Страшная сказка
Как воспоминания о собственном детстве могут предотвратить реальную семейную трагедию
Я понимаю, что это безумие, но иногда мне кажется, что он хочет их убить.
— Кого?
— Наших сыновей.
Десять минут уточняющих расспросов — когда вам это кажется? почему? как часто? приведите примеры ситуаций — не дали ровным счетом ничего. Женщина мямлила, извинялась, несла несвязную чепуху, почти истерила, но все это никак не проясняло ситуацию. Отмахнуться от нее я тоже не могла. Если матери хотя бы один раз (а тем более если неоднократно) показалось, что ее муж хочет убить их общих детей, — это серьезно, и детям действительно что-то угрожает. Реальная опасность со стороны отца или диагноз матери — вот это и надо выяснить.

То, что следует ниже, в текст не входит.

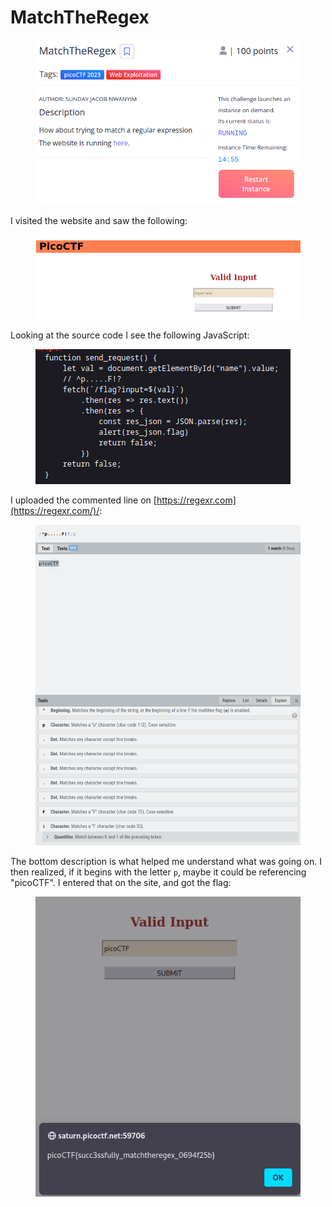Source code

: # MatchTheRegex

<figure><img src="../../../.gitbook/assets/image (28).png" alt=""><figcaption></figcaption></figure>

I visited the website and saw the following:

<figure><img src="../../../.gitbook/assets/image (44).png" alt=""><figcaption></figcaption></figure>

Looking at the source code I see the following JavaScript:

<figure><img src="../../../.gitbook/assets/image (21).png" alt=""><figcaption></figcaption></figure>

I uploaded the commented line on [https://regexr.com](https://regexr.com/)/:

<figure><img src="../../../.gitbook/assets/image (27).png" alt=""><figcaption></figcaption></figure>

The bottom description is what helped me understand what was going on. I then realized, if it begins with the letter `p`, maybe it could be referencing "picoCTF". I entered that on the site, and got the flag:

<figure><img src="../../../.gitbook/assets/image (58).png" alt=""><figcaption></figcaption></figure>
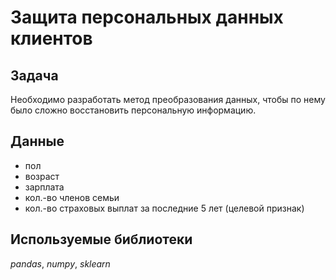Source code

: # Защита персональных данных клиентов

## Задача 

Необходимо разработать метод преобразования данных, чтобы по нему было сложно восстановить персональную информацию.

## Данные

- пол
- возраст
- зарплата
- кол.-во членов семьи
- кол.-во страховых выплат за последние 5 лет (целевой признак)

 ## Используемые библиотеки
 
 *pandas*, *numpy*, *sklearn*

Информация о семье, которую мне все-таки удалось получить из беседы с женщиной, назвавшейся Евгенией, вроде бы никаких опасений не внушала. Вышла замуж по любви за сокурсника Дмитрия. Она петербурженка, он приезжий. Жить с ее родителями не хотела сама (он был согласен), поэтому сначала маялись с жильем, жили в дачном доме дальних родственников, потом снимали. Родился старший сын, взяли ипотеку, оба работали, ребенок у бабушки-дедушки, в садике. Потом карьера Дмитрия пошла в гору, родился второй ребенок, Евгения села дома с детьми.
Все хрестоматийно и в общем-то благополучно. Полная хорошая семья. Мужчина, несмотря на работу, общается с сыновьями, иногда намекает, что можно было бы попробовать еще и девочку родить, но если родится третий пацан, то тоже ничего страшного.
На работе Дмитрия ценят. Он не боится рисковать, умеет принимать жесткие и резкие решения, но они обычно взвешенные и правильные, ведут к расширению производства и увеличению прибылей. В семье мужчина в общем-то такой же, как и на работе — иногда жестковат, но всегда справедлив, пустых угроз или наказаний Евгения припомнить не смогла. Требует от других пожалуй что даже меньше, чем от себя самого. Эта его требовательность к себе очевидна, поэтому мальчики отца побаиваются и уважают — мечта многих современных родителей, которых подрастающие дети часто и в грош не ставят.
«То есть такой “настоящий мужик” в лучшем смысле этого определения, — решила я. — Может быть, Евгения как раз этой его откровенной маскулинности чем дальше, тем больше и боится, ей хочется чего-нибудь помягче и подоступнее? Он на работе, развивается как личность и профессионал, она дома, дети подрастают, общих тем все меньше, непонимание и несовпадение, и одновременно растущая материальная зависимость от мужа переплавляются в страх. Но почему тогда она боится не того, что он уйдет, бросит, женится на молодой? Почему такой вычурный страх: убьет детей?»
Единственная конкретная сцена, которую мне удалось вытащить из Евгении, никакой особой настороженности тоже не вызывала: отец заставил старшего мальчика спуститься с горы на лыжах. Мальчик боялся и даже плакал, но отец сказал: ты спустишься отсюда только так и не иначе. В конце концов ребенок благополучно съехал, уже к вечеру он гордился и всем рассказывал о своем достижении.
Евгения сказала: я стояла рядом и умирала от страха вместе с сыном. И не только потому, что спуск был реально опасен для мальчика с его навыками. Куда больше пугало другое. Было похоже, что отцу все равно — спустится сын благополучно или переломает себе все кости.
Младший сын в той ситуации смеялся. Он вообще больше похож на отца. Они вместе ходят по горным рекам на каяках, прыгали вниз головой с моста на какой-то резинке. Сейчас младший мечтает подрасти и прыгнуть с парашютом. Отец его поощряет, но тоже как-то достаточно равнодушно, похоже на его поведение на горном склоне — что-то будет и ладно. Никогда не противопоставлял храброго младшего сына и трусоватого старшего.
Евгения и старший сын предпочитают музеи и курорты, им хорошо вместе, несмотря на то что старший уже подросток. Младший сын тянется к отцу. Старший отца, скорее, сторонится.